YOUR GOAL ::
Scan the listing below for "buffer", then report every line that has it.

INPUT FOR THIS TASK ::
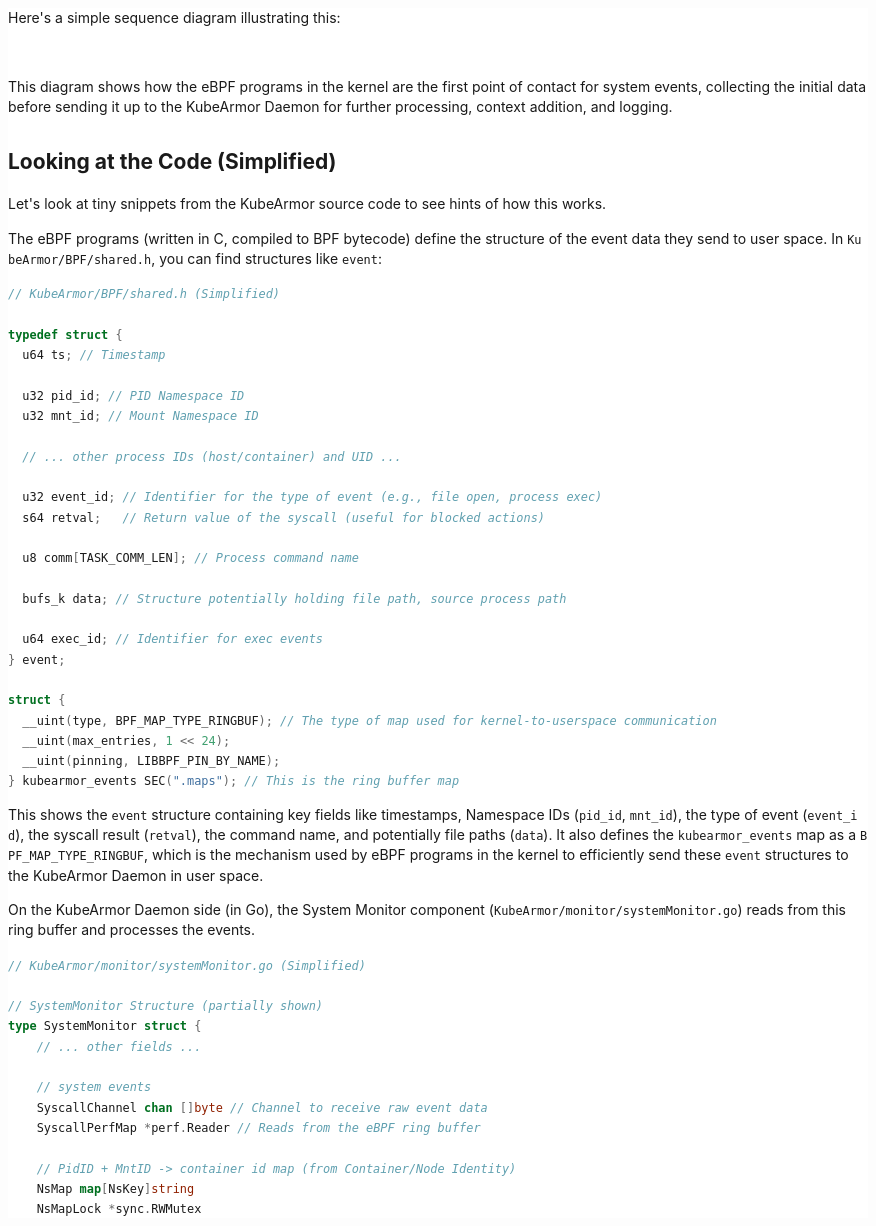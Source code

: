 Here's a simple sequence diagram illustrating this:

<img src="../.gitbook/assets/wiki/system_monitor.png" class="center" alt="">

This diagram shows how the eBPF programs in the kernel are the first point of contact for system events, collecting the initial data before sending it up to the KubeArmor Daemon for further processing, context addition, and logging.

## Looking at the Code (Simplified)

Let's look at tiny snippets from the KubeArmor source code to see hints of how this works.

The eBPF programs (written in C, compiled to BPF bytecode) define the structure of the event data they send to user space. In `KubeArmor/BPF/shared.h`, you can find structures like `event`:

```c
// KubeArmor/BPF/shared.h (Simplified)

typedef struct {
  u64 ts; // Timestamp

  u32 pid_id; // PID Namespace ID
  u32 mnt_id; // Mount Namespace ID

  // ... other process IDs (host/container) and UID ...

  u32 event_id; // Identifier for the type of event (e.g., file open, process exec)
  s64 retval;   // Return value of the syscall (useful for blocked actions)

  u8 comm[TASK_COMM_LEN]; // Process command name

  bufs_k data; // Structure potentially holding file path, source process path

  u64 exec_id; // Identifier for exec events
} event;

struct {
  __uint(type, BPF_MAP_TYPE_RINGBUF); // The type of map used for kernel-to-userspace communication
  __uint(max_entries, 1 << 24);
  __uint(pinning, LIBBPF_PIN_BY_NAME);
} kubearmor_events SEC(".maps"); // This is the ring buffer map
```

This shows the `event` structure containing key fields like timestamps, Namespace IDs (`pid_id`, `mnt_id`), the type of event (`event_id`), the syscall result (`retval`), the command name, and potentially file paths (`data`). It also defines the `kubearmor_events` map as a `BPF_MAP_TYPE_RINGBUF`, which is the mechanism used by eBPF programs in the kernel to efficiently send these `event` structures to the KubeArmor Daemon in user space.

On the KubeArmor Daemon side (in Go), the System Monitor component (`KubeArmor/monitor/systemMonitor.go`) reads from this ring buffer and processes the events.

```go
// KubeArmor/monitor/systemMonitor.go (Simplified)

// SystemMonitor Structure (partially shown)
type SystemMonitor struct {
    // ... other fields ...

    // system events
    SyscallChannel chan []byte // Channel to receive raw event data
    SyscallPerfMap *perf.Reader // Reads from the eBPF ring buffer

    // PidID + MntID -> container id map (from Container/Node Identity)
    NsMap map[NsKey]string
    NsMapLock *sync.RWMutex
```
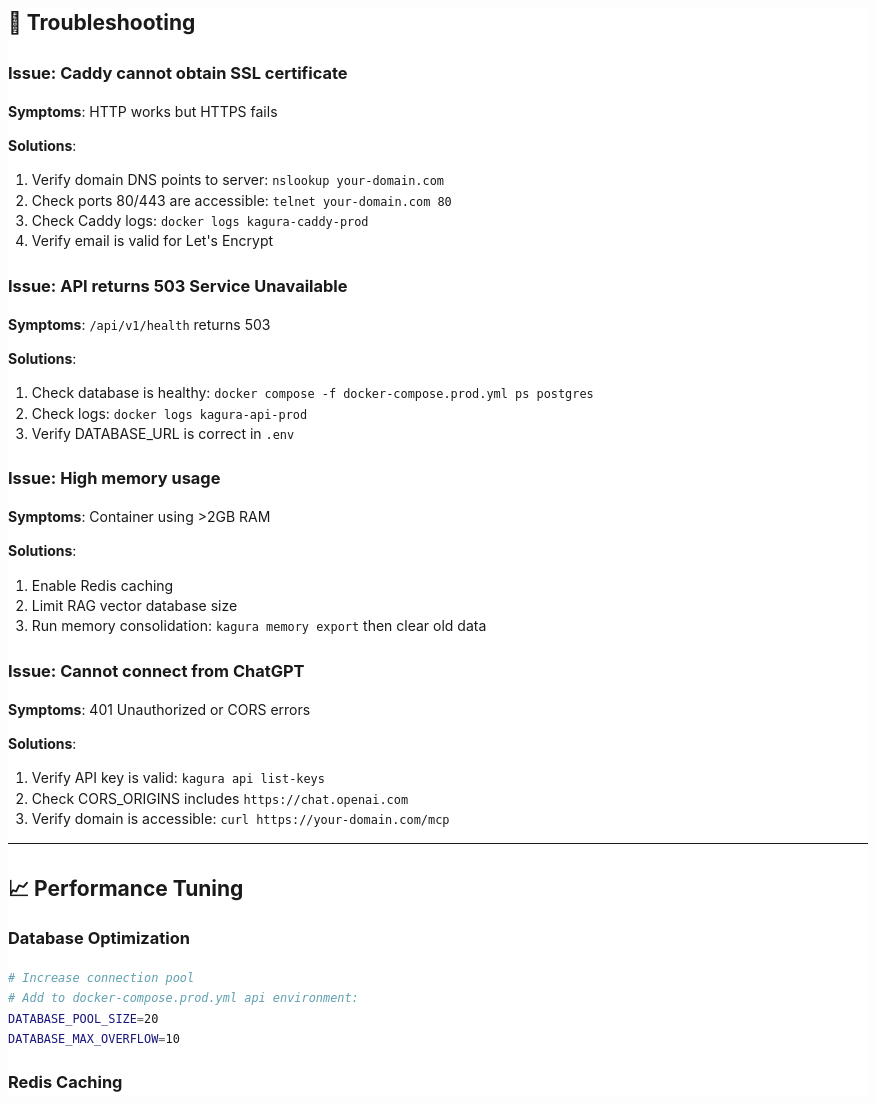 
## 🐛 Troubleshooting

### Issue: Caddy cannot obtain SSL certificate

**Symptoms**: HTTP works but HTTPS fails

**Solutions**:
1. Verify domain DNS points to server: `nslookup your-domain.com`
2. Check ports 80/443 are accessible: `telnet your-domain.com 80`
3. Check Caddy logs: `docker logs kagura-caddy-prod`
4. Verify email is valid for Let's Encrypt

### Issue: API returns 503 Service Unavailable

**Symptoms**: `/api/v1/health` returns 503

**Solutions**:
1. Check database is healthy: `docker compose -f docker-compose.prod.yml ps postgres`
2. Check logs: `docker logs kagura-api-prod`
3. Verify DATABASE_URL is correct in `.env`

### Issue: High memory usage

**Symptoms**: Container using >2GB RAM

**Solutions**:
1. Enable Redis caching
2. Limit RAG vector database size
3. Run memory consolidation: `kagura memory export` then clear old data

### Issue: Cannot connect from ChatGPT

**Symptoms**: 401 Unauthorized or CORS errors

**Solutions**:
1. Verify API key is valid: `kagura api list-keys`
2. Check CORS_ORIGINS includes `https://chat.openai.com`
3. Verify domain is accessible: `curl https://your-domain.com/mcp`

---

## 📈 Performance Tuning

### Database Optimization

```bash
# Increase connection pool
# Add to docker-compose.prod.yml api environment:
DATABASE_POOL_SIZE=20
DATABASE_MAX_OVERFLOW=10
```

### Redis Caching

EXERCISE SOLUTION ::
} kubearmor_events SEC(".maps"); // This is the ring buffer map
On the KubeArmor Daemon side (in Go), the System Monitor component (`KubeArmor/monitor/systemMonitor.go`) reads from this ring buffer and processes the events.
    SyscallPerfMap *perf.Reader // Reads from the eBPF ring buffer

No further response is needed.